(Mizzima) – As a reward for Burma’s effort to implement democracy, the Obama administration has named the first full ambassador to Burma in more than two decades.
As expected, the administration named its current special envoy for Burma, Derek Mitchell, who has spearheaded the U.S. engagement with Burma during the past year. He is a well-known figure among Burmese officials, and a widely respected expert on Asian affairs.
“Today marks the beginning of a new chapter in the relationship between the United States and Burma” President Barack Obama said in a statement. “Since I announced a new U.S. opening to Burma in November... Burma has made significant progress along the path to democracy. The United States has pledged to respond to positive developments in Burma and to clearly demonstrate America's commitment... That is what we are doing.”

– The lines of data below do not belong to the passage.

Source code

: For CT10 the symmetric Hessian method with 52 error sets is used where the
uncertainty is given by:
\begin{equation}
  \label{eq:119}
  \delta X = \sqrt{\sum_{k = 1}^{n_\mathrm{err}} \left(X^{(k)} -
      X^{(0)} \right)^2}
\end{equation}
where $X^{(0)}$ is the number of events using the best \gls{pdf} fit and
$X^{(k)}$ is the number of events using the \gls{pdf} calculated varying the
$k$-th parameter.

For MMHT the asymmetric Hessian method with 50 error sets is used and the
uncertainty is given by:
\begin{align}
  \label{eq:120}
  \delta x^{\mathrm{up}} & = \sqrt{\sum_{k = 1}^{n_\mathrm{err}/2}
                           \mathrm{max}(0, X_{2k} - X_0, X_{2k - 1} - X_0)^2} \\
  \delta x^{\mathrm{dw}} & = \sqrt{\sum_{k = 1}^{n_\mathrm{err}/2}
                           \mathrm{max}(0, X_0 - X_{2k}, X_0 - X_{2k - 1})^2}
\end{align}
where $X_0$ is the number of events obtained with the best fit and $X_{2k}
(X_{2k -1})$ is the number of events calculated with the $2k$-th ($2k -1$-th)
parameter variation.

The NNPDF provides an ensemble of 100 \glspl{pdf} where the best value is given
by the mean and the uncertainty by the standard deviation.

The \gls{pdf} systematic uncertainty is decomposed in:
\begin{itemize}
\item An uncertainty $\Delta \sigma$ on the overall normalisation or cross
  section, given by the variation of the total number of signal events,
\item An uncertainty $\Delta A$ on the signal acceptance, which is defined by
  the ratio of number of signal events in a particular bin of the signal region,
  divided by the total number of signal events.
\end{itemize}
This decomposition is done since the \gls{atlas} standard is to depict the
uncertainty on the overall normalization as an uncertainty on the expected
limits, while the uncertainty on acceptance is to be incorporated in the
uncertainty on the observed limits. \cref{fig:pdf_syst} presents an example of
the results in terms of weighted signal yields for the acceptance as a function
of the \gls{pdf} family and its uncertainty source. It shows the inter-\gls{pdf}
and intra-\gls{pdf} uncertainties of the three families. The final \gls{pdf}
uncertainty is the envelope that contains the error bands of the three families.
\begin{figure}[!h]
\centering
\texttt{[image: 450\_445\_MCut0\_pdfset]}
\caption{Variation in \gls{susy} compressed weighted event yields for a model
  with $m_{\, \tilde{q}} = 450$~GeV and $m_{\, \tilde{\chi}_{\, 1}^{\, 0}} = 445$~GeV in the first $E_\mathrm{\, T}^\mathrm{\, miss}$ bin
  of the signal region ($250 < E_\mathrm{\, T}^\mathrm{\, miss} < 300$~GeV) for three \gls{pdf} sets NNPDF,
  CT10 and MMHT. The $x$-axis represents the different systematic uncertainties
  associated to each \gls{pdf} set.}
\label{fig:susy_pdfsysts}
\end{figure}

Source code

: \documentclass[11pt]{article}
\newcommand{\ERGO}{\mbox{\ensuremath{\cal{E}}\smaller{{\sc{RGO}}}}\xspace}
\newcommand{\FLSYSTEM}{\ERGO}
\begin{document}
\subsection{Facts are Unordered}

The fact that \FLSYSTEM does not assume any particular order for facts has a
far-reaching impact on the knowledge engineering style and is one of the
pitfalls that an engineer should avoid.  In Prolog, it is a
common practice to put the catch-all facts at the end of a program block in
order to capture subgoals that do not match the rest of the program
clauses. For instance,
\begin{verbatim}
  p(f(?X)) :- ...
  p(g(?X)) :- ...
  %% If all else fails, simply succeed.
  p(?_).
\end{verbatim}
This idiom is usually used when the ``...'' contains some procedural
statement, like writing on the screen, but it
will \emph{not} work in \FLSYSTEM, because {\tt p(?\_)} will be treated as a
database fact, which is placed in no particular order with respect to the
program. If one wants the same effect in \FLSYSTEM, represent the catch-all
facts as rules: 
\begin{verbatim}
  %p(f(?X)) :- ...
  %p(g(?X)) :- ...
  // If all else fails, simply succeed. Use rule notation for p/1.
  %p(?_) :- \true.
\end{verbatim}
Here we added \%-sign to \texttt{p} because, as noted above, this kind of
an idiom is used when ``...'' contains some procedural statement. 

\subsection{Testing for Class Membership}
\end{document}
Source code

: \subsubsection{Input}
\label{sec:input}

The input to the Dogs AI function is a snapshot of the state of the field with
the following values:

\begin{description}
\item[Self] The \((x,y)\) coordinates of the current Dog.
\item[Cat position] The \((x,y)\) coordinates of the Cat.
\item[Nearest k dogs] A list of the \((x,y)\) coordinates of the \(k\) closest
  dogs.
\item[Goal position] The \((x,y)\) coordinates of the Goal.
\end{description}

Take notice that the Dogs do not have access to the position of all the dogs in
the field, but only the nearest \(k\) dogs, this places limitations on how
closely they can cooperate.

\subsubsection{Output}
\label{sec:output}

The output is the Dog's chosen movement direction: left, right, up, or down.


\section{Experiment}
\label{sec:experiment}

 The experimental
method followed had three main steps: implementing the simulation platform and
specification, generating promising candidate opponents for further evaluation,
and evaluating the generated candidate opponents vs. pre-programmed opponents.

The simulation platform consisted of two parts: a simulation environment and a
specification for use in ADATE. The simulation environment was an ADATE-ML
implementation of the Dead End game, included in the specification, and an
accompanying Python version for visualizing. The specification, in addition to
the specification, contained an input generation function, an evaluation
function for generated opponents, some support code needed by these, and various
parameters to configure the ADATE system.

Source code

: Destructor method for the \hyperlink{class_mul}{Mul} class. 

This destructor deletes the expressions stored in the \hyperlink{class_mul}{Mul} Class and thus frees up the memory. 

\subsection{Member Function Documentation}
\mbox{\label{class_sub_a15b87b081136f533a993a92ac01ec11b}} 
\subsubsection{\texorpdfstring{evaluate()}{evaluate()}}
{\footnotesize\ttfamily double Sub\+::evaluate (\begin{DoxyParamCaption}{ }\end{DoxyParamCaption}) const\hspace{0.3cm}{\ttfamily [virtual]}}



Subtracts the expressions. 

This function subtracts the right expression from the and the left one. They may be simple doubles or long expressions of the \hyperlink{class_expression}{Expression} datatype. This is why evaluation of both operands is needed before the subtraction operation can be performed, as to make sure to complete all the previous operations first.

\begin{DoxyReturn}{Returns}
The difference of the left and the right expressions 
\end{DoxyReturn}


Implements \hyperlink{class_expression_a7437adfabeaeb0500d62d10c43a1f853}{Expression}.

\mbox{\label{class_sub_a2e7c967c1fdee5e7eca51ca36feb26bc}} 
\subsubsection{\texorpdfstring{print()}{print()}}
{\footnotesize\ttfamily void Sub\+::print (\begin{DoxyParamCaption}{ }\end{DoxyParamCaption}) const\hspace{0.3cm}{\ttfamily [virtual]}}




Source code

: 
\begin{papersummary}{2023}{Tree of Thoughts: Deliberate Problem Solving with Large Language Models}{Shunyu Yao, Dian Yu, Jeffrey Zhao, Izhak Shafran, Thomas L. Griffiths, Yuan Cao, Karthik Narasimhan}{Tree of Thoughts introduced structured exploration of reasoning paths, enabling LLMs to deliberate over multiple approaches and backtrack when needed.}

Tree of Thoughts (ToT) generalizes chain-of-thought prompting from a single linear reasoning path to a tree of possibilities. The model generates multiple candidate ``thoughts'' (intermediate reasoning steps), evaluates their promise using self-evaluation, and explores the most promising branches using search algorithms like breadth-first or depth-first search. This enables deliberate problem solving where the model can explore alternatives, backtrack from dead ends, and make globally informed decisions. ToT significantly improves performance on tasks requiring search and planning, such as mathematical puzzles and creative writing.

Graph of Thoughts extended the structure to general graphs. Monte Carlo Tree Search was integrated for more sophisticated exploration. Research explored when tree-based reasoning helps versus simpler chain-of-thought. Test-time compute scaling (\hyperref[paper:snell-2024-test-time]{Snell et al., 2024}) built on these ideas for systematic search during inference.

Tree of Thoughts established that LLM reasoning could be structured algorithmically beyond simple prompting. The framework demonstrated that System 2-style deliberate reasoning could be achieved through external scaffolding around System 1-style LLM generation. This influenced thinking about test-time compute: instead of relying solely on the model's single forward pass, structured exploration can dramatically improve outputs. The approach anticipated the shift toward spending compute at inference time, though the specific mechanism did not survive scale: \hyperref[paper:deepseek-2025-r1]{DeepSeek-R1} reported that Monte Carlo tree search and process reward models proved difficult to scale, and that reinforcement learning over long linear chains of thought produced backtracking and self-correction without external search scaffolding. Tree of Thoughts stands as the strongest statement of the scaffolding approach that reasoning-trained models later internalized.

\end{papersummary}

If confirmed by the Senate, Mitchell would be the first U.S. ambassador in the country since 1990. The U.S. is currently represented by a lower-level diplomatic officer. Observers say his confirmation could take up to three months.
His appointment came during an announcement on Thursday that the U.S will suspend sanctions that had blocked American investment in Burma, but it will keep “relevant laws on the books as an insurance policy” and maintain a U.S. arms embargo.
Washington will issue general licenses to permit investment, saying U.S. oil and gas companies, mining, and financial companies all now free to do business in Burma.
“Today we say to American business to invest in Burma and do it responsibly,” said U.S. Secretary of State Hillary Clinton. “Let's all work together to create jobs, opportunities and support reform.”